Berchidda: un paese dell’entroterra sardo, in provincia di Olbia-Tempio, nemmeno 3000 anime insediate a 300 metri sopra il livello del mare, ai piedi della catena del Limbara che, con punta Sa Berritta, raggiunge la quota massima di 1362 metri. Temperatura media: 15 gradi. Piuttosto umido, per via del vicino lago Coghinas, tanto che in certi giorni dell’anno Berchidda si trova avvolta da un nebbione ideale per vedere cose che non esistono e per non vedere quelle che invece esistono.

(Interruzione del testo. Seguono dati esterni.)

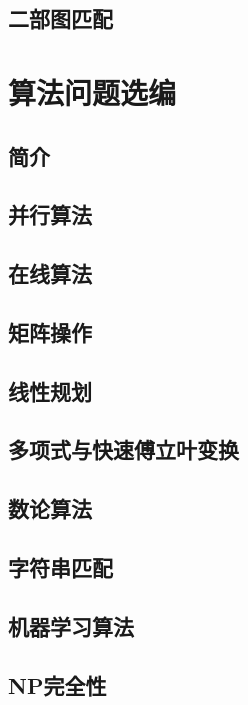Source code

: \documentclass[lang=cn,newtx,10pt,scheme=chinese]{elegantbook}
\begin{document}
\chapter{二部图匹配}

\part{算法问题选编}

\chapter*{简介}

\chapter{并行算法}

\chapter{在线算法}

\chapter{矩阵操作}

\chapter{线性规划}

\chapter{多项式与快速傅立叶变换}

\chapter{数论算法}

\chapter{字符串匹配}

\chapter{机器学习算法}

\chapter{NP完全性}
\end{document}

È da qui che viene uno dei maggiori jazzisti italiani, Paolo Fresu, e, soprattutto, è qui che torna sempre, dopo i suoi lunghi giri intorno al mondo per inseguire la musica che è già nel mondo e che la sua tromba è in grado di catturare viva, per poi liberarla subito dopo, finalmente udibile a tutti. Quando gli hanno chiesto il momento in cui aveva capito di aver realizzato il proprio sogno, Fresu ha risposto che è stato quando gli abitanti del suo paesino hanno cominciato a chiedergli, di ritorno dai suoi viaggi, com’era andata e, soprattutto, quando sarebbe partito di nuovo. È stato allora che ha capito di essere diventato un musicista.
Non la trovate una risposta bizzarra e spiazzante? Vi chiedono quando avete capito di essere diventati dei musicisti, e voi non rispondete cose del tipo: quando ho fatto il mio primo concerto, quando ho inciso il mio primo disco, quando è uscita la prima recensione sul mio lavoro. No, piuttosto rispondete che l’avete capito dalle domande dei compaesani intorno ai vostri viaggi, intorno alle vostre partenze e ai vostri ritorni. Che senso ha precisamente una risposta del genere?
È probabile che Fresu si riferisse a quanto c’è di sognante e divagatorio in domande del genere. Bisogna infatti considerare l’esistenza di una figura assai meno prosaica di quanto sembri. La figura di chi resta. C’è chi resta per tutta la vita nel paese in cui è nato: individuo quasi indistinguibile dalle radici che lo nutrono, costui avrà una famiglia, degli amici, un lavoro e, in ultimo, una tomba nella stessa terra in cui ha trascorso ogni giorno della propria esistenza. Chiusa la pratica, sarà diventato parte del paese e della sua storia quasi in senso geologico, come Sa Berritta fa parte dell’orizzonte di Berchidda.
Chi resta, cioè chi resta in questa accezione particolarmente forte, si attarda sempre con chi ha invece per destino il partire. Ecco che lo ferma con un sorriso vorace per chiedergli un racconto, un episodio, un dettaglio e, soprattutto, per sapere quando dovrà ripartire. Ma cosa gli sta chiedendo con esattezza? Gli sta chiedendo di prestargli per un momento gli occhi, attraverso i quali vedere cosa c’è oltre i monti o nella nebbia, quando tutto si confonde e non sai nemmeno più dove ti trovi. Gli sta chiedendo la materia immaginaria con cui formulare propositi tanto vaghi e includenti, quanto per lui preziosi e consolatori tipo: “Un giorno anch’io…”, “Quando rinascerò…”. Propositi che non servono a partire, bensì a restare, attenuando gli inconvenienti legati a un destino per lo più stanziale.
Ecco perché Fresu ha capito da questo particolare d’essere diventato il musicista che sognava di essere. Cos’è, infatti, un artista se non un prestatore di occhi? Uno che viaggia al posto nostro per portarci i tesori che ha rinvenuto durante navigazioni che noi non sapremmo mai intraprendere da soli? Chi è, in particolare, Paolo Fresu se non un musicista capace di forzare con la sua tromba nitida e dettagliata i confini entro i quali ci troviamo, così da farci dilagare a occhi chiusi in nuovi territori della rappresentazione e dell’immaginario? Il ritorno è il dono generoso e grato di chi parte per chi resta. La musica di Fresu è questo costante ritorno dovuto a questo instancabile ripartire.